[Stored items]
---+---
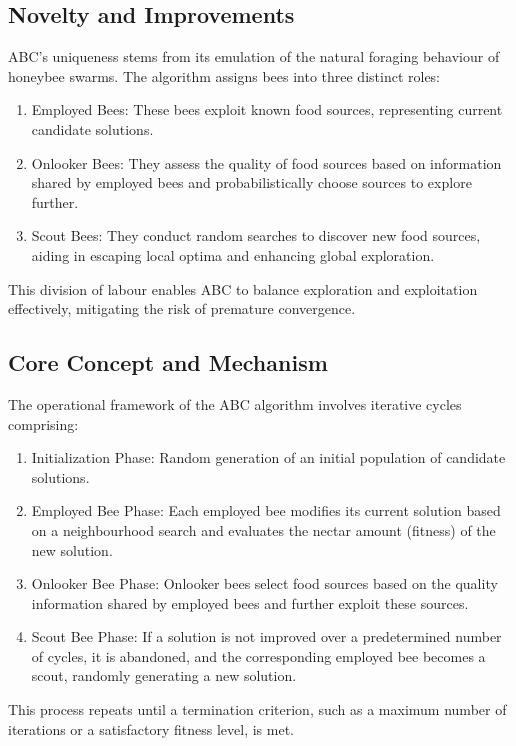 \documentclass[a4paper, 12pt]{extarticle}
\begin{document}
\subsection{Novelty and Improvements}
ABC's uniqueness stems from its emulation of the natural foraging behaviour of honeybee swarms. The algorithm assigns bees into three distinct roles:\cite{karaboga2007powerful}\cite{karaboga2007artificial}
\begin{enumerate}
    \item Employed Bees: These bees exploit known food sources, representing current candidate solutions.
    \item Onlooker Bees: They assess the quality of food sources based on information shared by employed bees and probabilistically choose sources to explore further.
    \item Scout Bees: They conduct random searches to discover new food sources, aiding in escaping local optima and enhancing global exploration. 
\end{enumerate}

This division of labour enables ABC to balance exploration and exploitation effectively, mitigating the risk of premature convergence.

\subsection{Core Concept and Mechanism}

The operational framework of the ABC algorithm involves iterative cycles comprising:
\begin{enumerate}
    \item Initialization Phase: Random generation of an initial population of candidate solutions.
    \item Employed Bee Phase: Each employed bee modifies its current solution based on a neighbourhood search and evaluates the nectar amount (fitness) of the new solution.
    \item Onlooker Bee Phase: Onlooker bees select food sources based on the quality information shared by employed bees and further exploit these sources.
    \item Scout Bee Phase: If a solution is not improved over a predetermined number of cycles, it is abandoned, and the corresponding employed bee becomes a scout, randomly generating a new solution.
\end{enumerate}

This process repeats until a termination criterion, such as a maximum number of iterations or a satisfactory fitness level, is met.\cite{karaboga2007artificial}
\end{document}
---+---
# About this exercise
Retype every record above word for word, leaving out any pictures.

# Answer to the exercise
 \documentclass[a4paper, 12pt]{extarticle}
\begin{document}
\subsection{Novelty and Improvements}
ABC's uniqueness stems from its emulation of the natural foraging behaviour of honeybee swarms. The algorithm assigns bees into three distinct roles:\cite{karaboga2007powerful}\cite{karaboga2007artificial}
\begin{enumerate}
    \item Employed Bees: These bees exploit known food sources, representing current candidate solutions.
    \item Onlooker Bees: They assess the quality of food sources based on information shared by employed bees and probabilistically choose sources to explore further.
    \item Scout Bees: They conduct random searches to discover new food sources, aiding in escaping local optima and enhancing global exploration. 
\end{enumerate}

This division of labour enables ABC to balance exploration and exploitation effectively, mitigating the risk of premature convergence.

\subsection{Core Concept and Mechanism}

The operational framework of the ABC algorithm involves iterative cycles comprising:
\begin{enumerate}
    \item Initialization Phase: Random generation of an initial population of candidate solutions.
    \item Employed Bee Phase: Each employed bee modifies its current solution based on a neighbourhood search and evaluates the nectar amount (fitness) of the new solution.
    \item Onlooker Bee Phase: Onlooker bees select food sources based on the quality information shared by employed bees and further exploit these sources.
    \item Scout Bee Phase: If a solution is not improved over a predetermined number of cycles, it is abandoned, and the corresponding employed bee becomes a scout, randomly generating a new solution.
\end{enumerate}

This process repeats until a termination criterion, such as a maximum number of iterations or a satisfactory fitness level, is met.\cite{karaboga2007artificial}
\end{document}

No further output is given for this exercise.